Can someone please demonstrate why 1/1010 in binary is 0.0001100110011001...? I've tried doing the math and I don't get the same result.

Thanks in advance!

Answer 1

Perhaps the simplest way to check is to verify that $1010\cdot0.0001100110011\ldots=1$. You can do this quite easily working entirely in binary notation:

$$\begin{align*} 1010\cdot0.000\overline{1100}&=(1000+10)\cdot0.000\overline{1100}\\ &=1000\cdot0.000\overline{1100}+10\cdot0.000\overline{1100}\\ &=0.\overline{1100}+0.00\overline{1100}\\ &=110011001100\ldots+0.001100110011\ldots\\ &=0.\overline{1100}+0.\overline{0011}\\ &=0.\overline{1111}\\ &=0.111\ldots\\ &=1\;. \end{align*}$$

If you want, you can turn this into a statement about sums of geometric series, but this is simpler.

In case it wasn’t clear, the third step simply used the observation that multiplying by

$$1\underbrace{0\ldots0}_n=2^n$$

simply moves the binary point $n$ places to the right.

Answer 2

It's because

    0.00011001100110011...
                 × 1010 
-----------------------
    0.0011001100110011...
  + 0.11001100110011...
-----------------------
  = 0.1111111111111111...
-----------------------
  = 1.0000000000000000...

Answer 3

The proof given by @Brian M. Scott is very pedagogical but I do think that understanding the geometric series approach is as well fundamental.

It maybe difficult to obtain the adequate series, because of the interference of two "parameters": the (frequent) presence of an part of the development and its period (and, first of all, its length). In this case, both are known.

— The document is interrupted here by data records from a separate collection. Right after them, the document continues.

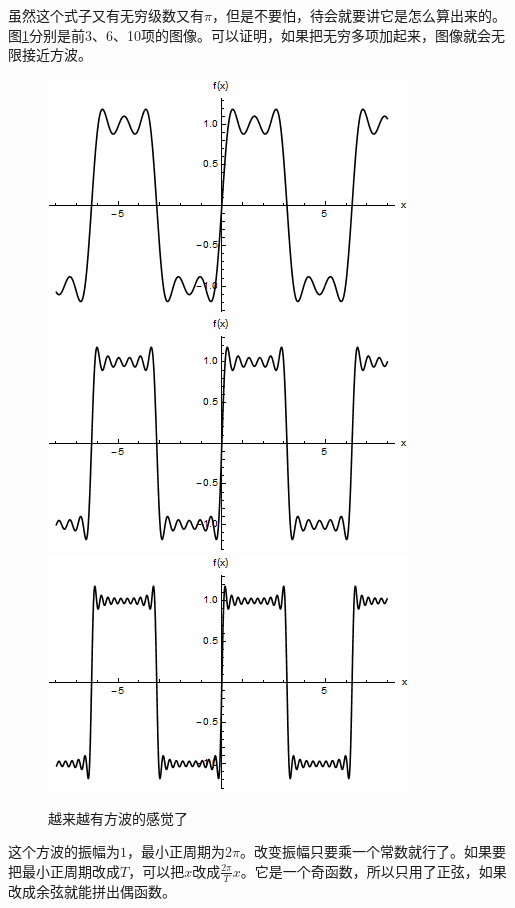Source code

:虽然这个式子又有无穷级数又有$\pi$，但是不要怕，待会就要讲它是怎么算出来的。图\ref{fig-trigo-square-wave}分别是前$3$、$6$、10项的图像。可以证明，如果把无穷多项加起来，图像就会无限接近方波。
\begin{figure}[htb]
\centering
\includegraphics[scale=0.4]{fig/trigo-square-wave.png}
\includegraphics[scale=0.4]{fig/trigo-square-wave-2.png}
\includegraphics[scale=0.4]{fig/trigo-square-wave-3.png}
\caption{越来越有方波的感觉了}
\label{fig-trigo-square-wave}
\end{figure}

这个方波的振幅为$1$，最小正周期为$2 \pi$。改变振幅只要乘一个常数就行了。如果要把最小正周期改成$T$，可以把$x$改成$\frac{2 \pi}{T} x$。它是一个奇函数，所以只用了正弦，如果改成余弦就能拼出偶函数。

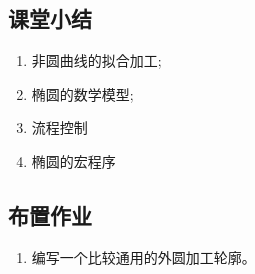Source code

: \subsection{课堂小结}
\begin{enumerate}[1、]
	\item 非圆曲线的拟合加工;
	\item 椭圆的数学模型;
	\item 流程控制
	\item 椭圆的宏程序
\end{enumerate}

\vfill
\subsection{布置作业}
\begin{enumerate}[1、]
	\item 编写一个比较通用的外圆加工轮廓。 
\end{enumerate}
\vfill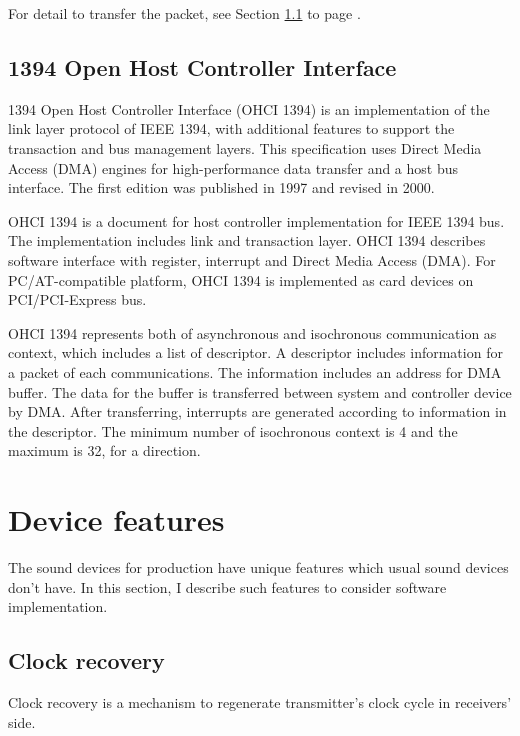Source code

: \documentclass[onecolumn]{article}
\begin{document}
For detail to transfer the packet, see Section \ref{sec:clock-recovery} to page \pageref{sec:clock-recovery}.

\subsection{1394 Open Host Controller Interface}
\label{ohci-1394}

1394 Open Host Controller Interface (OHCI 1394) is an implementation of the link layer protocol of IEEE 1394, with additional features to support the transaction and bus management layers. This specification uses Direct Media Access (DMA) engines for high-performance data transfer and a host bus interface. The first edition was published in 1997\cite{ohci1394-1} and revised in 2000\cite{ohci1394-1-1}.

OHCI 1394 is a document for host controller implementation for IEEE 1394 bus. The implementation includes link and transaction layer. OHCI 1394 describes software interface with register, interrupt and Direct Media Access (DMA). For PC/AT-compatible platform, OHCI 1394 is implemented as card devices on PCI/PCI-Express bus.

OHCI 1394 represents both of asynchronous and isochronous communication as context, which includes a list of descriptor. A descriptor includes information for a packet of each communications. The information includes an address for DMA buffer. The data for the buffer is transferred between system and controller device by DMA. After transferring, interrupts are generated according to information in the descriptor. The minimum number of isochronous context is 4 and the maximum is 32, for a direction.

\section{Device features}

The sound devices for production have unique features which usual sound devices don't have. In this section, I describe such features to consider software implementation.

\subsection{Clock recovery}
\label{sec:clock-recovery}

Clock recovery is a mechanism to regenerate transmitter's clock cycle in receivers' side.
\end{document}
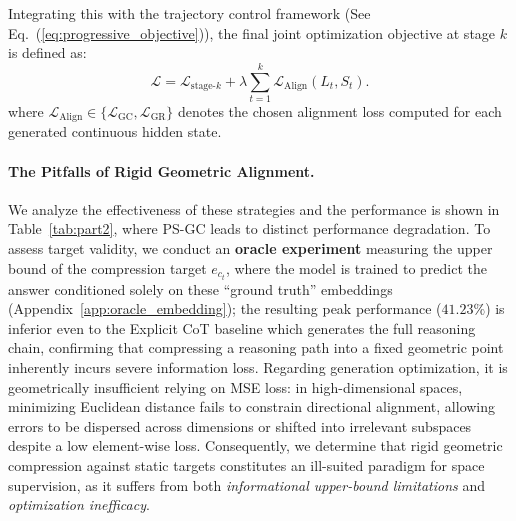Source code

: Integrating this with the trajectory control framework (See Eq.~(\ref{eq:progressive_objective})), the final joint optimization objective at stage $k$ is defined as:
\begin{equation}
    \mathcal{L}
    =
    \mathcal{L}_{\text{stage-}k}
    +
    \lambda
    \sum_{t=1}^{k}
    \mathcal{L}_{\text{Align}}(L_t, S_t).
\end{equation}
where $\mathcal{L}_{\text{Align}} \in \{ \mathcal{L}_{\text{GC}}, \mathcal{L}_{\text{GR}} \}$ denotes the chosen alignment loss computed for each generated continuous hidden state.



\paragraph{The Pitfalls of Rigid Geometric Alignment.}
We analyze the effectiveness of these strategies and the performance is shown in Table~\ref{tab:part2}, where \textsc{PS-GC} leads to distinct performance degradation. 
To assess target validity, we conduct an \textbf{oracle experiment} measuring the upper bound of the compression target $e_{c_t}$, where the model is trained to predict the answer conditioned solely on these ``ground truth'' embeddings (Appendix~\ref{app:oracle_embedding}); the resulting peak performance ($41.23\%$) is inferior even to the Explicit CoT baseline which generates the full reasoning chain, confirming that compressing a reasoning path into a fixed geometric point inherently incurs severe information loss. 
Regarding generation optimization, it is geometrically insufficient relying on MSE loss: in high-dimensional spaces, minimizing Euclidean distance fails to constrain directional alignment, allowing errors to be dispersed across dimensions or shifted into irrelevant subspaces despite a low element-wise loss. Consequently, we determine that rigid geometric compression against static targets constitutes an ill-suited paradigm for space supervision, as it suffers from both \textit{informational upper-bound limitations} and \textit{optimization inefficacy}.

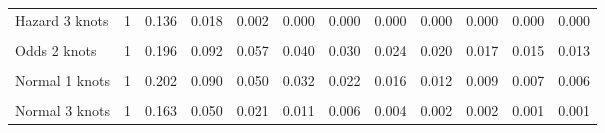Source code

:\documentclass[
]{article}
\begin{document}
\begin{table}[H]
{\begin{tabular}[t]{lrrrrrrrrrrr}
Hazard 3 knots & 1 & 0.136 & 0.018 & 0.002 & 0.000 & 0.000 & 0.000 & 0.000 & 0.000 & 0.000 & 0.000\\
\cellcolor{gray!10}{Odds 1 knots} & \cellcolor{gray!10}{1} & \cellcolor{gray!10}{0.223} & \cellcolor{gray!10}{0.121} & \cellcolor{gray!10}{0.083} & \cellcolor{gray!10}{0.062} & \cellcolor{gray!10}{0.050} & \cellcolor{gray!10}{0.042} & \cellcolor{gray!10}{0.036} & \cellcolor{gray!10}{0.031} & \cellcolor{gray!10}{0.028} & \cellcolor{gray!10}{0.025}\\
Odds 2 knots & 1 & 0.196 & 0.092 & 0.057 & 0.040 & 0.030 & 0.024 & 0.020 & 0.017 & 0.015 & 0.013\\
\cellcolor{gray!10}{Odds 3 knots} & \cellcolor{gray!10}{1} & \cellcolor{gray!10}{0.172} & \cellcolor{gray!10}{0.067} & \cellcolor{gray!10}{0.038} & \cellcolor{gray!10}{0.025} & \cellcolor{gray!10}{0.018} & \cellcolor{gray!10}{0.013} & \cellcolor{gray!10}{0.011} & \cellcolor{gray!10}{0.009} & \cellcolor{gray!10}{0.007} & \cellcolor{gray!10}{0.006}\\
Normal 1 knots & 1 & 0.202 & 0.090 & 0.050 & 0.032 & 0.022 & 0.016 & 0.012 & 0.009 & 0.007 & 0.006\\
\cellcolor{gray!10}{Normal 2 knots} & \cellcolor{gray!10}{1} & \cellcolor{gray!10}{0.193} & \cellcolor{gray!10}{0.081} & \cellcolor{gray!10}{0.043} & \cellcolor{gray!10}{0.026} & \cellcolor{gray!10}{0.017} & \cellcolor{gray!10}{0.012} & \cellcolor{gray!10}{0.009} & \cellcolor{gray!10}{0.007} & \cellcolor{gray!10}{0.005} & \cellcolor{gray!10}{0.004}\\
Normal 3 knots & 1 & 0.163 & 0.050 & 0.021 & 0.011 & 0.006 & 0.004 & 0.002 & 0.002 & 0.001 & 0.001\\
\bottomrule
\end{tabular}}
\end{table}
\end{document}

Thus the only trick of the trade is to get an equivalent fraction of the form $a/\overline{0.1111}$ (we will see why), once the irregular part has been removed.

The irregular part is eliminated using multiplication by two $ =\overline{10}$.

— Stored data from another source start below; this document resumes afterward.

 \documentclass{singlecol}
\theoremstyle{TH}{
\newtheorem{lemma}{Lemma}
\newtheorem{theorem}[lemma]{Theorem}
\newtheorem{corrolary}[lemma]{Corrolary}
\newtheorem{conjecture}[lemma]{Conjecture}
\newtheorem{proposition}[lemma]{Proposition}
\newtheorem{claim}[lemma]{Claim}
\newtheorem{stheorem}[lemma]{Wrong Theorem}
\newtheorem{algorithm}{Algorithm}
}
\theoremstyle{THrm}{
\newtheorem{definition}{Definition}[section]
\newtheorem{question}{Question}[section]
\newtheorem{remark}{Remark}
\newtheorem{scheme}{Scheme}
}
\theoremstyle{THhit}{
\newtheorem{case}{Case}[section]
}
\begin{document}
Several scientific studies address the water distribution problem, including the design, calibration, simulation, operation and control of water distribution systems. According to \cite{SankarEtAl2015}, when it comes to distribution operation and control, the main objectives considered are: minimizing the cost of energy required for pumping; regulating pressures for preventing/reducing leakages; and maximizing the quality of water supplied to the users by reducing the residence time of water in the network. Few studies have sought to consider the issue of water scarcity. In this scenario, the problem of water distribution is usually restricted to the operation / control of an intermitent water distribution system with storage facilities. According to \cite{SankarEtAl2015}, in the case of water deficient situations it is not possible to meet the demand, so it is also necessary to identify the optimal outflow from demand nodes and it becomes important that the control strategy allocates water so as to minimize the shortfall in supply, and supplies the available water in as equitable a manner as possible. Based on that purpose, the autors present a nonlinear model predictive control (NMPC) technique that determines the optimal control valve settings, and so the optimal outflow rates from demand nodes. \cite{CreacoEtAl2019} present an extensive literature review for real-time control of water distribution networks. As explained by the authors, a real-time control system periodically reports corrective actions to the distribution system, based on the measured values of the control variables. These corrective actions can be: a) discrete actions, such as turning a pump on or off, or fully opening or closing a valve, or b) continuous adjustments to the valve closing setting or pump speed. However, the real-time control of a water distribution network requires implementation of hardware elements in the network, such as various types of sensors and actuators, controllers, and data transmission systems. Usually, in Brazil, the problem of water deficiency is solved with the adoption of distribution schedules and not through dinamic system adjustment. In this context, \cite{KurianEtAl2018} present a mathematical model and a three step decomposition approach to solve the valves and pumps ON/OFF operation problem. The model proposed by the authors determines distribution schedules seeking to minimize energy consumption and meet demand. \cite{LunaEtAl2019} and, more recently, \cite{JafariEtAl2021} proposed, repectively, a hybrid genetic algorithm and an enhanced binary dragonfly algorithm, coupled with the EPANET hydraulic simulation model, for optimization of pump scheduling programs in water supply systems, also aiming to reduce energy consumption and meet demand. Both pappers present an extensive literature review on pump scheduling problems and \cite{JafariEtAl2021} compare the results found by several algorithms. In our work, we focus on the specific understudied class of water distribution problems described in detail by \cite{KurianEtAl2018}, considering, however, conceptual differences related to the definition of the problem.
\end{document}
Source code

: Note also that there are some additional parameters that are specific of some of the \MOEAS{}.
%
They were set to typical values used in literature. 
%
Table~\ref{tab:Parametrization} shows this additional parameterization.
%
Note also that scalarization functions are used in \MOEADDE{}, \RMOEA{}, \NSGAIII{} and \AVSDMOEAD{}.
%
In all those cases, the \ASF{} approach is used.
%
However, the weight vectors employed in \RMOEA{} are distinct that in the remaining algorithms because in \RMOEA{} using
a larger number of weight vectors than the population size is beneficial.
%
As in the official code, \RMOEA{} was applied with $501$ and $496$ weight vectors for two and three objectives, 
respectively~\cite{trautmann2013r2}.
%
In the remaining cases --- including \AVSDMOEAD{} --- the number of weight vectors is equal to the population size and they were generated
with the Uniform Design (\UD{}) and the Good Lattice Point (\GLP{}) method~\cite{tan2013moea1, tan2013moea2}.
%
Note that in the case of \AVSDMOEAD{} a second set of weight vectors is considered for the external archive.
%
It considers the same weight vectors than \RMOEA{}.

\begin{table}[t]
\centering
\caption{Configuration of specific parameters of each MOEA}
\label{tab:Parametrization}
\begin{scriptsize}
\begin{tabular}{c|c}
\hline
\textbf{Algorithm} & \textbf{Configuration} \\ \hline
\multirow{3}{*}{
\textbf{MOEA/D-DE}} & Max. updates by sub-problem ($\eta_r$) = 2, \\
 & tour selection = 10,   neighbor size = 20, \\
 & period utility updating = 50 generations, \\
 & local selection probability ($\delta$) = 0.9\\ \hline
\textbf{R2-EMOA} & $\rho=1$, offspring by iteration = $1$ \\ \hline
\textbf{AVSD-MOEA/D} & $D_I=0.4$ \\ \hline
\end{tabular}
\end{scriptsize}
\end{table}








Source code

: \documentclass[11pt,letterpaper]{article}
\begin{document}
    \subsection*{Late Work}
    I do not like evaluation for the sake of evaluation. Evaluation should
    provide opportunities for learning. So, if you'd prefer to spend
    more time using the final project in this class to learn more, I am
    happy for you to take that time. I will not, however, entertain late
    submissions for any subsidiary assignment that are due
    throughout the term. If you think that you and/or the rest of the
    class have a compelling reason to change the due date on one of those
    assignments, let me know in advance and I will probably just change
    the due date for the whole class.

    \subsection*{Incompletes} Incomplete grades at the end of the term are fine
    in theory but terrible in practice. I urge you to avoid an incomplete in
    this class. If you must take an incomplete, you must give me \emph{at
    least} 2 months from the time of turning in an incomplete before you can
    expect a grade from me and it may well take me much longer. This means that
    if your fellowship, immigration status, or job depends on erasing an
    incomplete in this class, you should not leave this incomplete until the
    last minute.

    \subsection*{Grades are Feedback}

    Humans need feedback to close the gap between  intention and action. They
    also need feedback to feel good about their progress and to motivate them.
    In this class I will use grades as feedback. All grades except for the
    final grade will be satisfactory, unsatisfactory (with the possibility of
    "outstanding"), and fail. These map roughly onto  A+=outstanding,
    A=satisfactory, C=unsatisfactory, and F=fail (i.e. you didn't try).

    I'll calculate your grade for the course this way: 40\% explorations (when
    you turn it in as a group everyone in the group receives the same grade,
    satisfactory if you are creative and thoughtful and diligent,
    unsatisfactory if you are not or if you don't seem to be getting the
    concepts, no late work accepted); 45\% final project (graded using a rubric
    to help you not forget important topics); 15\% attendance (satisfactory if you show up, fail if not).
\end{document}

We have now to establish that $\overline{10}/\overline{1010}=\overline{0.001100110011\cdots} \ \ \ (1)$

Let us multiply numerator and denominator of the LHS of (1) by $\overline{1.1}$.

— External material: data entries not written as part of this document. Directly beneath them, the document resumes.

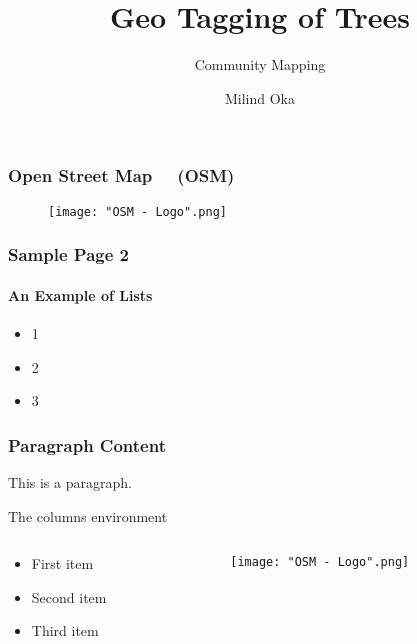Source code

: \documentclass[17pt]{beamer}
\title{Geo Tagging of Trees}
\subtitle{Community Mapping}
\author{Milind Oka}
\begin{document}
	\frame 
	{
		\titlepage
	}
	
	
	\frame 
	{
		\frametitle{Open Street Map \ \  (OSM) }
		\begin{figure}
    
    \texttt{[image: "OSM - Logo".png]}
\end{figure}	
		}
	
	
	\frame
	{
		
		\frametitle{Sample Page 2}
		\framesubtitle{An Example of Lists}
		\begin{itemize}
			\item 1
			\item 2
			\item 3
		\end{itemize}
		
	}
	
	\begin{frame}
	    \frametitle{Paragraph Content}
	    This is a paragraph.
	 \end{frame}
	 
	 
	 \begin{frame}{The columns environment}
\begin{columns}
    \begin{column}{0.47\textwidth}
        \begin{itemize}
            \item First item
            \item Second item
            \item Third item
        \end{itemize}
    \end{column}
    \begin{column}{0.5\textwidth}
              \texttt{[image: "OSM - Logo".png]}  
    \end{column}
\end{columns}
\end{frame}
	 
	 
\end{document}
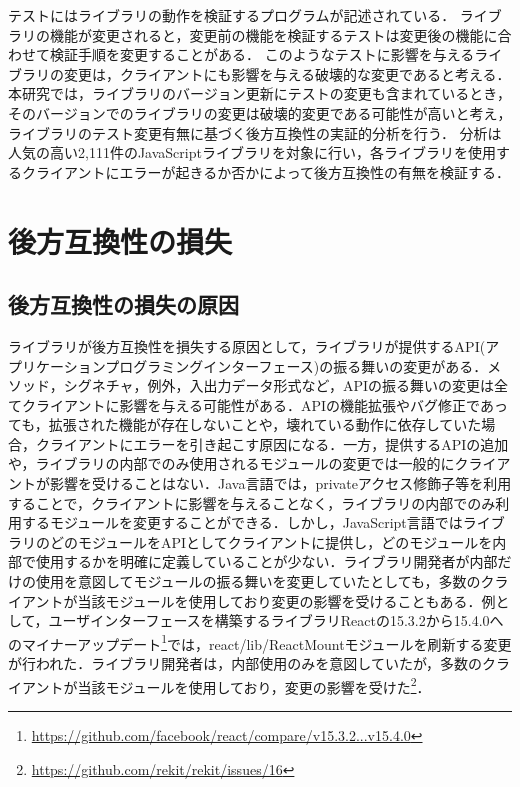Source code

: \documentclass[submit]{ipsj}
\begin{document}
テストにはライブラリの動作を検証するプログラムが記述されている．
ライブラリの機能が変更されると，変更前の機能を検証するテストは変更後の機能に合わせて検証手順を変更することがある．
このようなテストに影響を与えるライブラリの変更は，クライアントにも影響を与える破壊的な変更であると考える．
本研究では，ライブラリのバージョン更新にテストの変更も含まれているとき，そのバージョンでのライブラリの変更は破壊的変更である可能性が高いと考え，ライブラリのテスト変更有無に基づく後方互換性の実証的分析を行う．
分析は人気の高い2,111件のJavaScriptライブラリを対象に行い，各ライブラリを使用するクライアントにエラーが起きるか否かによって後方互換性の有無を検証する．


\section{後方互換性の損失}\label{chap:backward-compatibility}

\subsection{後方互換性の損失の原因}
ライブラリが後方互換性を損失する原因として，ライブラリが提供するAPI(アプリケーションプログラミングインターフェース)の振る舞いの変更がある．メソッド，シグネチャ，例外，入出力データ形式など，APIの振る舞いの変更は全てクライアントに影響を与える可能性がある．APIの機能拡張やバグ修正であっても，拡張された機能が存在しないことや，壊れている動作に依存していた場合，クライアントにエラーを引き起こす原因になる．一方，提供するAPIの追加や，ライブラリの内部でのみ使用されるモジュールの変更では一般的にクライアントが影響を受けることはない．Java言語では，privateアクセス修飾子等を利用することで，クライアントに影響を与えることなく，ライブラリの内部でのみ利用するモジュールを変更することができる．しかし，JavaScript言語ではライブラリのどのモジュールをAPIとしてクライアントに提供し，どのモジュールを内部で使用するかを明確に定義していることが少ない．ライブラリ開発者が内部だけの使用を意図してモジュールの振る舞いを変更していたとしても，多数のクライアントが当該モジュールを使用しており変更の影響を受けることもある．例として，ユーザインターフェースを構築するライブラリReactの15.3.2から15.4.0へのマイナーアップデート\footnote{\url{https://github.com/facebook/react/compare/v15.3.2...v15.4.0}}では，react/lib/ReactMountモジュールを刷新する変更が行われた．ライブラリ開発者は，内部使用のみを意図していたが，多数のクライアントが当該モジュールを使用しており，変更の影響を受けた\footnote{\url{https://github.com/rekit/rekit/issues/16}}．
\end{document}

Let us also decompose the RHS in order to put forward a geometrical series, giving :

$$\overline{11}/\overline{1111}=\overline{0.0011}+\dfrac{1}{2^4}\overline{0.0011}+\dfrac{1}{2^8}\overline{0.0011}+\cdots $$

$$\overline{0.0011}\dfrac{1}{\overline{0.1111}}=\overline{0.0011}+\dfrac{1}{2^4}\overline{0.0011}+\dfrac{1}{2^8}\overline{0.0011}+\cdots $$

Simplifying by $\overline{0.0011}$, one obtains:

$$\dfrac{1}{1-\overline{0.0001}}=1+\dfrac{1}{2^4}+\dfrac{1}{2^8}+\cdots $$

where one recognizes the formula for the sum of a convergent geometric series: $$\dfrac{1}{1-a}=1+a+a^2+a^3+\cdots \ \ \text{for} \ \ |a|<1$$

Thus the development is checked.

The main thing to remember in this approach is based on the transformation of the initial fraction into a fraction of the form $A+\dfrac{B}{\overline{0.111\cdots1}}$ where $A$ accounts for the irregular part (we didn't need such an $A$ in the previous calculations), $B$ gives the period pattern, and the number $n$ of ones in the denominator $\overline{0.111\cdots1}=1-\dfrac{1}{2^n}$ is the length of the period of this base-$2$ development.

Such an operation is always possible (here is not the place to develop any theory...), sometimes simply by elementary trial as done upwards.

A last (independant) remark: we could have worked using base 16: a well known fact (well, at least to electronicians...) is that the base 16 development is obtained by grouping four by four the base 2 digits.